This year's theme – The Pleasures of Hope (the title of a poem by Lord Byron's contemporary Thomas Campbell) – produced a healthy response.
Rowena M Love uses a concentrated Scots vocabulary in her winning entry, Pentit Leddy.
Born in Dumbarton and brought up in Dunbar, the Glasgow University graduate has a broad heritage in Scots. Her mother's family used it and she is also familiar with Doric, through her Aberdonian grandfather.
Although used to hearing Scots in the family home she didn't herself speak it. Now, she enjoys using some of its "wonderful words".
Ms Love was a founder of the Makar Press, and her own publications include the chapbook Comin Oot in the Wash – "a washin basket fu o Scots poems".

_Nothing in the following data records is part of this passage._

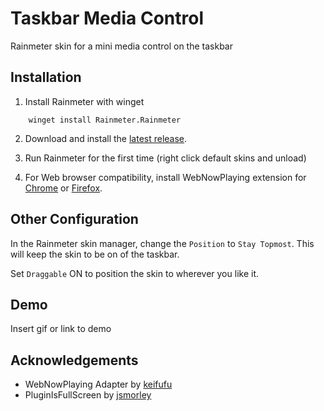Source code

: 
# Taskbar Media Control

Rainmeter skin for a mini media control on the taskbar
## Installation

1. Install Rainmeter with winget

```winget
    winget install Rainmeter.Rainmeter
```
2. Download and install the [latest release](https://github.com/JoshuaRifareal/taskbar-media-control/releases).
3. Run Rainmeter for the first time (right click default skins and unload)

4. For Web browser compatibility, install WebNowPlaying extension for
      [Chrome](https://chromewebstore.google.com/detail/webnowplaying/jfakgfcdgpghbbefmdfjkbdlibjgnbli) or [Firefox](https://addons.mozilla.org/en-US/firefox/addon/webnowplaying/).

## Other Configuration

In the Rainmeter skin manager, change the `Position` to `Stay Topmost`. This will keep the skin to be on of the taskbar.

Set `Draggable` ON to position the skin to wherever you like it.
## Demo

Insert gif or link to demo


## Acknowledgements

 - WebNowPlaying Adapter by [keifufu](https://github.com/keifufu/WebNowPlaying-Rainmeter)
 - PluginIsFullScreen by [jsmorley](https://github.com/jsmorley/PluginIsFullScreen)

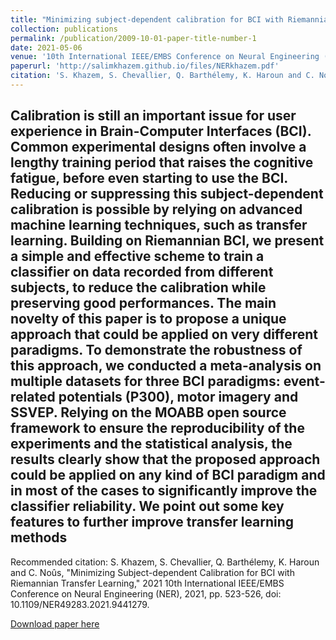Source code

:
 ```yaml
---
title: "Minimizing subject-dependent calibration for BCI with Riemannian transfer learning"
collection: publications
permalink: /publication/2009-10-01-paper-title-number-1
date: 2021-05-06
venue: '10th International IEEE/EMBS Conference on Neural Engineering (NER)'
paperurl: 'http://salimkhazem.github.io/files/NERkhazem.pdf'
citation: 'S. Khazem, S. Chevallier, Q. Barthélemy, K. Haroun and C. Noûs, "Minimizing Subject-dependent Calibration for BCI with Riemannian Transfer Learning," 2021 10th International IEEE/EMBS Conference on Neural Engineering (NER), 2021, pp. 523-526, doi: 10.1109/NER49283.2021.9441279'
---
```

Calibration is still an important issue for user experience in Brain-Computer Interfaces (BCI). Common experimental designs often involve a lengthy training period that raises the cognitive fatigue, before even starting to use the BCI. Reducing or suppressing this subject-dependent calibration is
possible by relying on advanced machine learning techniques, such as transfer learning. Building on Riemannian BCI, we present a simple and effective scheme to train a classifier on data recorded from different subjects, to reduce the calibration while preserving good performances. The main novelty of this paper is to propose a unique approach that could be applied on very different paradigms. To demonstrate the robustness of this approach, we conducted a meta-analysis on multiple datasets for three BCI paradigms: event-related potentials (P300), motor imagery and SSVEP. Relying on the MOABB open source framework to ensure the reproducibility of the experiments and the statistical analysis, the results clearly show that the proposed approach could be applied on any kind of BCI paradigm and in most of the cases to significantly improve the classifier
reliability. We point out some key features to further improve transfer learning methods
---
Recommended citation: S. Khazem, S. Chevallier, Q. Barthélemy, K. Haroun and C. Noûs, "Minimizing Subject-dependent Calibration for BCI with Riemannian Transfer Learning," 2021 10th International IEEE/EMBS Conference on Neural Engineering (NER), 2021, pp. 523-526, doi: 10.1109/NER49283.2021.9441279.

[Download paper here](http://salimkhazem.github.io/files/NERkhazem.pdf)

Pippa Little, whose poem Shivereens shares first prize, was born in East Africa and brought up in St Andrews, Fife.
After a spell working for publisher DC Thomson she obtained her first degree, then studied for a PhD at the University of London. Among other roles, Ms Little has worked as an Open University tutor.
"My father had a great love of Scottish words and passed them down to me," she said. She now treasures a Scots dictionary she inherited from him.
Ms Little has won many literary awards including the Norman MacCaig Centenary Prize, and her latest collection, Overwintering, was published by Carcanet last month. She lives north of Newcastle.
Andrew McCallum of Biggar and Rab Wilson of New Cumnock take the second and third prizes.
The winning poems and shortlisted entries in this year's McCash competition are included in the forthcoming anthology, The Smeddum Test.
It offers a selection of the best entries to the competition from 2003 to 2012 and is due to be published next month.